• [The task]:
Needed from the data below: every line from the one with "This means keeping" up to and including the one with "Lastly, exploring and", repeated exactly and with nothing else.

• [Material shown]:
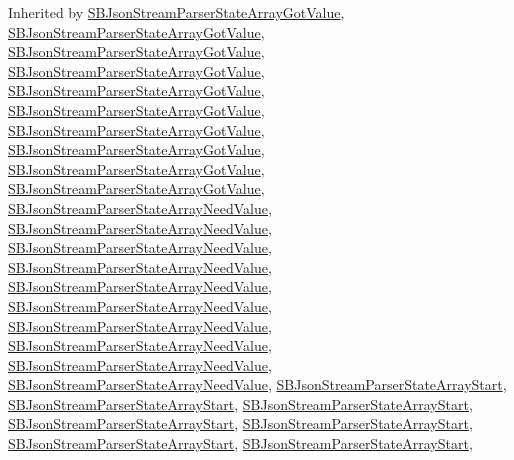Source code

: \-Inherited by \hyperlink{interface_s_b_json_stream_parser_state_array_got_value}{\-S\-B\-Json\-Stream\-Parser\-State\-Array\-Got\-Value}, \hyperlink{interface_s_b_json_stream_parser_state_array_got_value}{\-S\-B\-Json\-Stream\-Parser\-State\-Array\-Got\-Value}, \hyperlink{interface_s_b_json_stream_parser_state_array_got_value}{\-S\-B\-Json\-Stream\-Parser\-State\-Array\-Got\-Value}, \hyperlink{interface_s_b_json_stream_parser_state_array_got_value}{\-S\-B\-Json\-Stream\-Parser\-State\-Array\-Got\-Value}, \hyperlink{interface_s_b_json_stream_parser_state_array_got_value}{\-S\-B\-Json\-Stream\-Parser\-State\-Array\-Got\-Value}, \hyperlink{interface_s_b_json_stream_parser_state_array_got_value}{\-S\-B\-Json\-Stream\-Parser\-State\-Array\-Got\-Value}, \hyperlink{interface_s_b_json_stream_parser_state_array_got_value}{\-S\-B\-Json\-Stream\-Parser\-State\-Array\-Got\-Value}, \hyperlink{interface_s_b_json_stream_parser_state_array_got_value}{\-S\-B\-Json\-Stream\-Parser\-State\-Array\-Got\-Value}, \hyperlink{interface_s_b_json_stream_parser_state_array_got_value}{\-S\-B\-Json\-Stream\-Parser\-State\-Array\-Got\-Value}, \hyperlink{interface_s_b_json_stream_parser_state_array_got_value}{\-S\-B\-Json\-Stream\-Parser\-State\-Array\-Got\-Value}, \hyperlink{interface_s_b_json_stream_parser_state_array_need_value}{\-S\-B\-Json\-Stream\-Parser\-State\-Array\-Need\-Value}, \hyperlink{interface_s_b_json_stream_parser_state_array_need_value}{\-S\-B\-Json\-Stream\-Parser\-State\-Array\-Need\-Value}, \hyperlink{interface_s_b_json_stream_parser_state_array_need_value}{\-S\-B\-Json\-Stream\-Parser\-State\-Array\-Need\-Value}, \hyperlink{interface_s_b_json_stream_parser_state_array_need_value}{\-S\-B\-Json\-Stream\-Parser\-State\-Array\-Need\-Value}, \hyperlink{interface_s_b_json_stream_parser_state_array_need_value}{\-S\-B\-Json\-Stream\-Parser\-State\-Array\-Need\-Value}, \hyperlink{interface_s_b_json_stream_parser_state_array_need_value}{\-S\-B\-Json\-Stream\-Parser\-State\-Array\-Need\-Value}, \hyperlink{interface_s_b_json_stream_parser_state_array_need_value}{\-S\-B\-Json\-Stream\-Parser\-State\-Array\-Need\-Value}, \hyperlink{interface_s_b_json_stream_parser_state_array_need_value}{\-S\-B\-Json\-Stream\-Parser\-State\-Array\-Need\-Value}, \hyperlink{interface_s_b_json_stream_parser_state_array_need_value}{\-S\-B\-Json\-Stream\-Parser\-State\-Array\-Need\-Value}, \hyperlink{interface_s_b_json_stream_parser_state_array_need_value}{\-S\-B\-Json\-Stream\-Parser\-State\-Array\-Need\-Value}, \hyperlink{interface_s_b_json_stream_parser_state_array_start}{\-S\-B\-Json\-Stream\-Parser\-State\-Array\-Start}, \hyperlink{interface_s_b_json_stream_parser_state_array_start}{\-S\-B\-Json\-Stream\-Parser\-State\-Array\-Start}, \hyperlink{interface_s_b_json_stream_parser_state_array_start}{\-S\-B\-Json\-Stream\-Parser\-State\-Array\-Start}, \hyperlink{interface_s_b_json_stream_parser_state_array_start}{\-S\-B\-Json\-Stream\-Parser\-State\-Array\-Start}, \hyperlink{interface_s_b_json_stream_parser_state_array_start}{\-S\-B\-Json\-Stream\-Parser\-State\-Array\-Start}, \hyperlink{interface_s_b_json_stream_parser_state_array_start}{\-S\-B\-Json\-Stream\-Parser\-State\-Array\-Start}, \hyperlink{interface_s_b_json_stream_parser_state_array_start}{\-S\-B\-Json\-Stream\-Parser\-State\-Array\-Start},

---

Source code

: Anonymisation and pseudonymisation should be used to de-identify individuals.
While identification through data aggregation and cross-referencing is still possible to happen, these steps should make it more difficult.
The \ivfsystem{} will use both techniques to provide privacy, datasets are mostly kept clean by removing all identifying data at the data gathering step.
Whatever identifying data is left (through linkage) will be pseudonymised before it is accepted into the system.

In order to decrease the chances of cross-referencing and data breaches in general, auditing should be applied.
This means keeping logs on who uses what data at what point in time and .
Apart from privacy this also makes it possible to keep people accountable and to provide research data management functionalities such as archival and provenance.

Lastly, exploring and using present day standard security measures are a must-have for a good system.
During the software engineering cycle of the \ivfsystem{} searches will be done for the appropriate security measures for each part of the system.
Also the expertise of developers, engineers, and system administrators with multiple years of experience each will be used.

• [Response box]:
This means keeping logs on who uses what data at what point in time and .
Apart from privacy this also makes it possible to keep people accountable and to provide research data management functionalities such as archival and provenance.

Lastly, exploring and using present day standard security measures are a must-have for a good system.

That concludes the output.